Whether you are working within a start-up situation, an established private entity or a listed mid-cap company, as an SME CFO, you can expect to be part of a uniquely challenging and increasingly important environment.

In the UK there are approximately 5 million SMEs which employ 15 million and have a combined turnover of £ 1.6 trillion. The CBI lauds them as the “future champions” of British industry with the capacity to inject a possible £20 billion into the economy by 2020. So, what does it take to become a CFO within an SME and what are the challenges they face?

Most incoming CFOs to an SME will agree on one thing.

There is a higher risk profile attached to their move in comparison to securing a role in a larger, listed organisation. Perhaps it is a role only for the brave? Certainly, seasoned SME CFOs will undertake careful analysis of the business fundamentals, strategy and products prior to joining but with limitations on access to real data, particularly in private companies, the risk is apparent. Alongside the business analysis and in order to further mitigate risk, many experienced SME CFOs have developed a heightened awareness of the type of CEO they can best work alongside. Within an SME environment, with such a close CEO/CFO working relationship, it is vital the chemistry is there from the start. Whilst it is imperative that an SME CFO is in overall harmony with the CEO, success in the role is still determined by the ability to challenge and advise credibly. For first-time SME CFOs, the pitfalls are clear but by adopting a methodical approach to business and cultural assessment prior to entry, the reward of a compelling role in the right environment can be achieved.

Once in, so the fun begins.

A recent, global IBM survey of SME CFOs highlighted a trend towards increased corporate influence but with the caveat that 45 percent of respondent SME CFOs felt their functions were not up to speed to deliver to the resultant increase in demands. Certainly, a major contemporary feature of the SME world is the elevation of finance leaders from professionals responsible for core accounting and reporting functions to genuine business partners to the CEO, driving strategic planning and growth.
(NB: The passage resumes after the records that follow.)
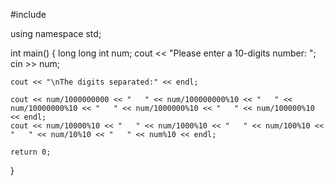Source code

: #include <iostream>

using namespace std;

int main()
{
    long long int num;
    cout << "Please enter a 10-digits number: ";
    cin >> num;

    cout << "\nThe digits separated:" << endl;

    cout << num/1000000000 << "   " << num/100000000%10 << "   " << num/10000000%10 << "   " << num/1000000%10 << "   " << num/100000%10 << endl;
    cout << num/10000%10 << "   " << num/1000%10 << "   " << num/100%10 << "   " << num/10%10 << "   " << num%10 << endl;

    return 0;
}
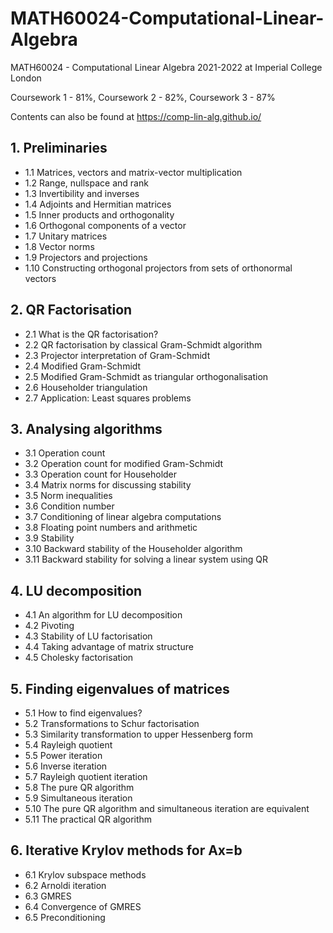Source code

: # MATH60024-Computational-Linear-Algebra
MATH60024 - Computational Linear Algebra 2021-2022 at Imperial College London


Coursework 1 - 81%, Coursework 2 - 82%, Coursework 3 - 87%

Contents can also be found at https://comp-lin-alg.github.io/
## 1. Preliminaries
- 1.1 Matrices, vectors and matrix-vector multiplication
- 1.2 Range, nullspace and rank
- 1.3 Invertibility and inverses
- 1.4 Adjoints and Hermitian matrices
- 1.5 Inner products and orthogonality
- 1.6 Orthogonal components of a vector
- 1.7 Unitary matrices
- 1.8 Vector norms
- 1.9 Projectors and projections
- 1.10 Constructing orthogonal projectors from sets of orthonormal vectors

## 2. QR Factorisation
- 2.1 What is the QR factorisation?
- 2.2 QR factorisation by classical Gram-Schmidt algorithm
- 2.3 Projector interpretation of Gram-Schmidt
- 2.4 Modified Gram-Schmidt
- 2.5 Modified Gram-Schmidt as triangular orthogonalisation
- 2.6 Householder triangulation
- 2.7 Application: Least squares problems

## 3. Analysing algorithms
- 3.1 Operation count
- 3.2 Operation count for modified Gram-Schmidt
- 3.3 Operation count for Householder
- 3.4 Matrix norms for discussing stability
- 3.5 Norm inequalities
- 3.6 Condition number
- 3.7 Conditioning of linear algebra computations
- 3.8 Floating point numbers and arithmetic
- 3.9 Stability
- 3.10 Backward stability of the Householder algorithm
- 3.11 Backward stability for solving a linear system using QR

## 4. LU decomposition
- 4.1 An algorithm for LU decomposition
- 4.2 Pivoting
- 4.3 Stability of LU factorisation
- 4.4 Taking advantage of matrix structure
- 4.5 Cholesky factorisation

## 5. Finding eigenvalues of matrices
- 5.1 How to find eigenvalues?
- 5.2 Transformations to Schur factorisation
- 5.3 Similarity transformation to upper Hessenberg form
- 5.4 Rayleigh quotient
- 5.5 Power iteration
- 5.6 Inverse iteration
- 5.7 Rayleigh quotient iteration
- 5.8 The pure QR algorithm
- 5.9 Simultaneous iteration
- 5.10 The pure QR algorithm and simultaneous iteration are equivalent
- 5.11 The practical QR algorithm

## 6. Iterative Krylov methods for Ax=b
- 6.1 Krylov subspace methods
- 6.2 Arnoldi iteration
- 6.3 GMRES
- 6.4 Convergence of GMRES
- 6.5 Preconditioning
Whilst there are many small companies who still view the role of finance as a back-office function, it is a truly remarkable trend that has seen the CFO business partner become the norm amongst SMEs. The trend can be explained in part due to the result of economic volatility and an increased focus on cashflow and capital, giving CFOs a greater forum in the boardroom. As promising a development as this trend is, it leaves CFOs with the unenviable task of delivering to a far broader range of responsibilities with the constraint of resources. Ensuring that efficient financial management from debtors and creditors to statutory filing are in place and prioritising these fundamentals is essential before value can be added through other activities. The SME CFO is consequently a holistic finance professional with a strong technical foundation augmented by a keen commercial and analytical mind. Both an accountant and a business leader, the ability to interchange between the two as the company demands is a core trait of these finance executives.

Against the back-drop of limited resources and an uncertain economy.
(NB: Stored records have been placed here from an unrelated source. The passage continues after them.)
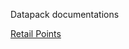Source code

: Datapack documentations

[Retail Points](https://geolytix.github.io/public/data/GEOLYTIX%20-%20UK%20Retail%20Points%20-%20User%20Guide.pdf)
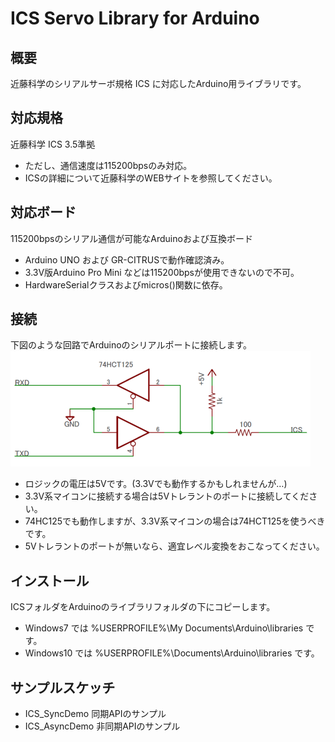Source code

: ICS Servo Library for Arduino
=========

## 概要
近藤科学のシリアルサーボ規格 ICS に対応したArduino用ライブラリです。

## 対応規格
近藤科学 ICS 3.5準拠
* ただし、通信速度は115200bpsのみ対応。
* ICSの詳細について近藤科学のWEBサイトを参照してください。

## 対応ボード
115200bpsのシリアル通信が可能なArduinoおよび互換ボード
* Arduino UNO および GR-CITRUSで動作確認済み。
* 3.3V版Arduino Pro Mini などは115200bpsが使用できないので不可。
* HardwareSerialクラスおよびmicros()関数に依存。

## 接続
下図のような回路でArduinoのシリアルポートに接続します。
![接続図](connect.png)
* ロジックの電圧は5Vです。(3.3Vでも動作するかもしれませんが…)
* 3.3V系マイコンに接続する場合は5Vトレラントのポートに接続してください。
* 74HC125でも動作しますが、3.3V系マイコンの場合は74HCT125を使うべきです。
* 5Vトレラントのポートが無いなら、適宜レベル変換をおこなってください。

## インストール
ICSフォルダをArduinoのライブラリフォルダの下にコピーします。
* Windows7 では %USERPROFILE%\My Documents\Arduino\libraries です。
* Windows10 では %USERPROFILE%\Documents\Arduino\libraries です。

## サンプルスケッチ
* ICS_SyncDemo 同期APIのサンプル
* ICS_AsyncDemo 非同期APIのサンプル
CFOs face an additional challenge of driving cost reductions, placing additional strain on often inadequately staffed functions. The quest to deliver more for less is perennial for the SME CFO. Yet while the obstacles are clear, SMEs and their management teams generally demonstrate strong balance sheet controls with cash flow transparency and an ability to anticipate and respond effectively to external influencing factors. If this capability can be counter-balanced with more impactful business analysis through the harnessing of both technology and data, then the finance leader’s role naturally elevates to a more strategic plateau. The balancing act of responsibilities is further strained through shouldering the responsibility for risk management, any investor relations or stakeholder management (including private equity) and supervision of external funding and bank relationships. With such breadth to their roles, it is small wonder that an increasing number of SME CFOs are looking to appoint a strong No.2 both to share the workload and as a potential successor. As ever, that is where a new discussion with the CEO on resource allocation begins…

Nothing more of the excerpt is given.